A woman recounts a decision to pre-empt cancer by surgical means.
In 2008, debut author Shainman’s older sister, Jan (whom she affectionately calls “Sista”), was diagnosed with ovarian and uterine cancer. After several rounds of chemotherapy, Sista’s cancers went into remission, but at a later conference on ovarian cancer, she learned she was especially vulnerable to a recurrence. She underwent genetic testing that revealed that she was “BRCA1 positive,” meaning she had a genetic mutation that significantly increased the chances of contracting breast or ovarian cancer. Shainman quickly decided to get tested, as well, and discovered that she also carried the mutation. This presented her with an achingly difficult choice: Should she strategically choose to undergo prophylactic surgical procedures (bilateral mastectomy, breast reconstruction, bilateral salpingo-oophorectomy, and hysterectomy), or take her chances, and avoid elective, risky operations?
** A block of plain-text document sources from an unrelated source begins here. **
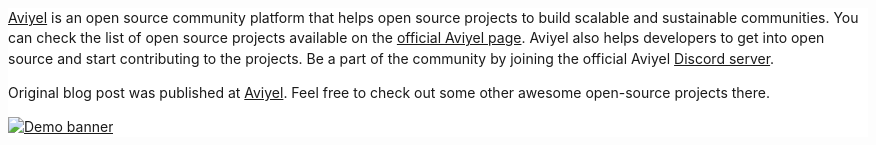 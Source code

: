 [Aviyel](https://aviyel.com/discussions) is an open source community platform that helps open source projects to build scalable and sustainable communities. You can check the list of open source projects available on the [official Aviyel page](https://aviyel.com/projects). Aviyel also helps developers to get into open source and start contributing to the projects. Be a part of the community by joining the official Aviyel [Discord server](https://discord.com/invite/gNu3ApTxEp).

Original blog post was published at [Aviyel](https://aviyel.com/post/3709/how-to-perform-localization-testing-in-tolgee). Feel free to check out some other awesome open-source projects there.

[![Demo banner](/img/blog/blog-banners/banner-demo.webp)](https://calendly.com/tolgee/30min)
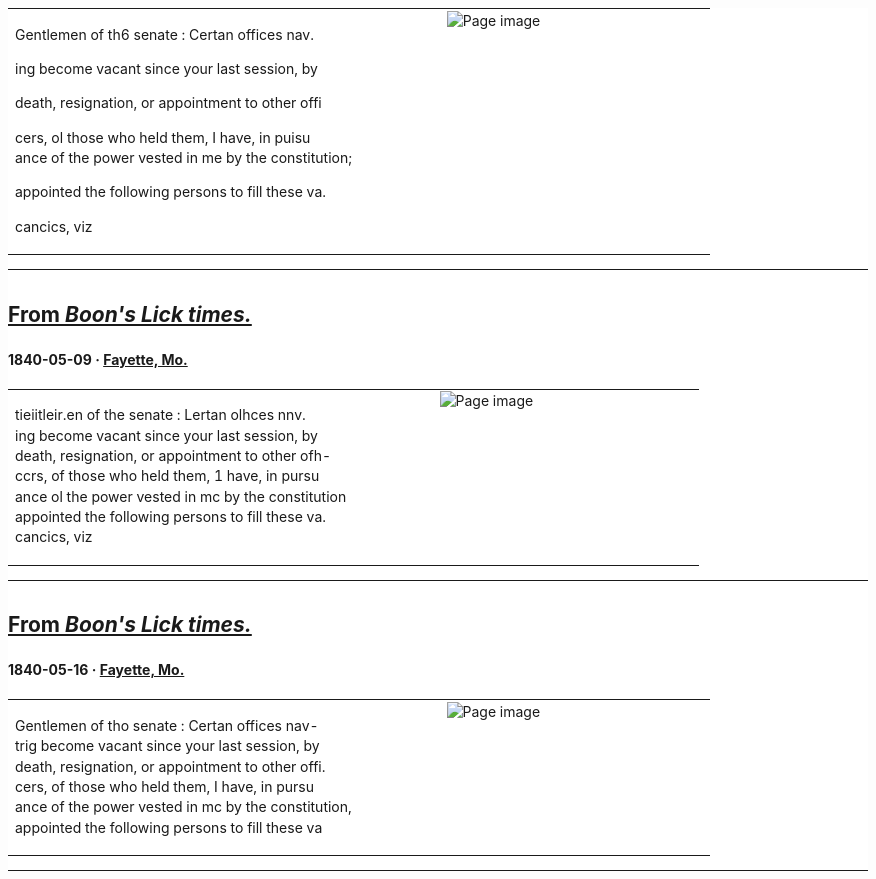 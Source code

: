 <table style="width: 100%;"><tr><td style="width: 50%">

  
Gentlemen of th6 senate : Certan offices nav.  
  
ing become vacant since your last session, by  
  
death, resignation, or appointment to other offi  
  
cers, ol those who held them, I have, in puisu  
ance of the power vested in me by the constitution;  
  
appointed the following persons to fill these va.  
  
cancics, viz 
</td><td style="width: 50%; max-height: 75%; margin: auto; display: block;">
<img alt="Page image" src="https://tile.loc.gov/image-services/iiif/service:ndnp:mohi:batch_mohi_henri_ver01:data:sn83016957:0020029242A:1840050201:0028/pct:20.998003992015967,41.96168582375479,14.67065868263473,3.9693486590038316/!600,600/0/default.jpg"/>
</td>
</tr></table>

---

## [From _Boon's Lick times._](https://www.loc.gov/resource/sn83016957/1840-05-09/ed-1/?sp=4)

#### 1840-05-09 &middot; [Fayette, Mo.](http://dbpedia.org/resource/Fayette%2C_Missouri)

<table style="width: 100%;"><tr><td style="width: 50%">

  
tieiitleir.en of the senate : Lertan olhces nnv.  
ing become vacant since your last session, by  
death, resignation, or appointment to other ofh-  
ccrs, of those who held them, 1 have, in pursu  
ance ol the power vested in mc by the constitution  
appointed the following persons to fill these va.  
cancics, viz 
</td><td style="width: 50%; max-height: 75%; margin: auto; display: block;">
<img alt="Page image" src="https://tile.loc.gov/image-services/iiif/service:ndnp:mohi:batch_mohi_henri_ver01:data:sn83016957:0020029242A:1840050901:0032/pct:22.299721004384217,40.5463474524248,14.627341570346752,3.8827501534683857/!600,600/0/default.jpg"/>
</td>
</tr></table>

---

## [From _Boon's Lick times._](https://www.loc.gov/resource/sn83016957/1840-05-16/ed-1/?sp=4)

#### 1840-05-16 &middot; [Fayette, Mo.](http://dbpedia.org/resource/Fayette%2C_Missouri)

<table style="width: 100%;"><tr><td style="width: 50%">

  
Gentlemen of tho senate : Certan offices nav-  
trig become vacant since your last session, by  
death, resignation, or appointment to other offi.  
cers, of those who held them, I have, in pursu  
ance of the power vested in mc by the constitution,  
appointed the following persons to fill these va
</td><td style="width: 50%; max-height: 75%; margin: auto; display: block;">
<img alt="Page image" src="https://tile.loc.gov/image-services/iiif/service:ndnp:mohi:batch_mohi_henri_ver01:data:sn83016957:0020029242A:1840051601:0036/pct:22.37470167064439,41.53022188217292,14.69769291964996,3.473603672532517/!600,600/0/default.jpg"/>
</td>
</tr></table>

--- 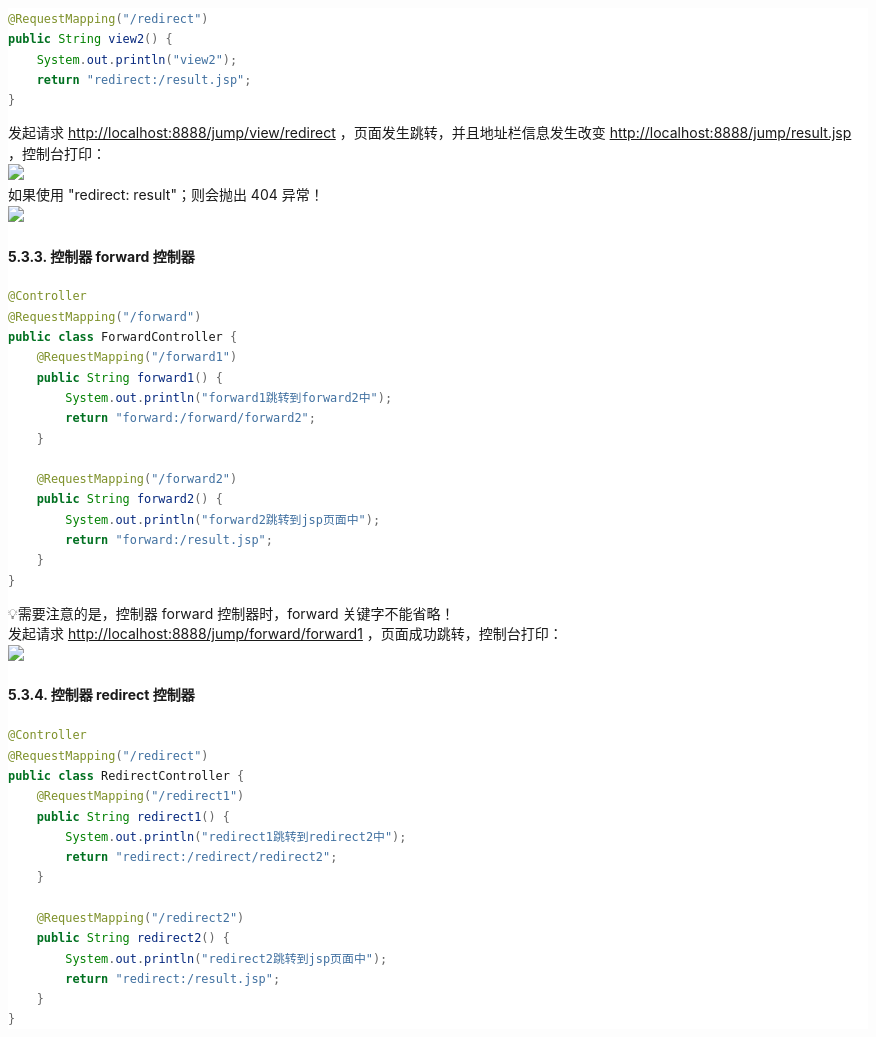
 ```java
@RequestMapping("/redirect")  
public String view2() {  
    System.out.println("view2");  
    return "redirect:/result.jsp";  
}
```

发起请求 <http://localhost:8888/jump/view/redirect> ，页面发生跳转，并且地址栏信息发生改变 <http://localhost:8888/jump/result.jsp> ，控制台打印：  
![](https://fastly.jsdelivr.net/gh/xihuanxiaorang/images/202211150155098.png)  
如果使用 "redirect: result"；则会抛出 404 异常！  
![](https://fastly.jsdelivr.net/gh/xihuanxiaorang/images/202211150155927.png)

#### 5.3.3. 控制器 forward 控制器

```java
@Controller  
@RequestMapping("/forward")  
public class ForwardController {  
    @RequestMapping("/forward1")  
    public String forward1() {  
        System.out.println("forward1跳转到forward2中");  
        return "forward:/forward/forward2";  
    }  
  
    @RequestMapping("/forward2")  
    public String forward2() {  
        System.out.println("forward2跳转到jsp页面中");  
        return "forward:/result.jsp";  
    }  
}
```

💡需要注意的是，控制器 forward 控制器时，forward 关键字不能省略！  
发起请求 <http://localhost:8888/jump/forward/forward1> ，页面成功跳转，控制台打印：  
![](https://fastly.jsdelivr.net/gh/xihuanxiaorang/images/202211150155954.png)

#### 5.3.4. 控制器 redirect 控制器

```java
@Controller  
@RequestMapping("/redirect")  
public class RedirectController {  
    @RequestMapping("/redirect1")  
    public String redirect1() {  
        System.out.println("redirect1跳转到redirect2中");  
        return "redirect:/redirect/redirect2";  
    }  
  
    @RequestMapping("/redirect2")  
    public String redirect2() {  
        System.out.println("redirect2跳转到jsp页面中");  
        return "redirect:/result.jsp";  
    }  
}
```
The author’s remembrance is unconventionally eclectic; she includes correspondence with friends and family, journal entries and text exchanges, and a lengthy discussion of her view that she’s gifted with a type of emotional “telepathy.” She chronicles not only her own struggle and her sister’s plight, but also her husband’s work colleague’s cancer fight. Also, as her family’s historian, she determines that her paternal grandmother, Lillian, certainly died from breast cancer. Shainman’s memoir is poignantly inspirational throughout; she later writes that she eventually became an advocate for BRCA awareness, and even executive-produced a movie about it in 2015 called Pink & Blue. In addition, she provides sensible information about medical due-diligence, especially involving genetic testing. However, her prose can be cutesy at times, as when she sizes up her anchorman husband’s co-worker: “So, this dazzling woman is whom my husband has been hanging out with on the news set in the middle of the night and early morning? Argh!”
An informative and moving recollection, despite some overly precious prose.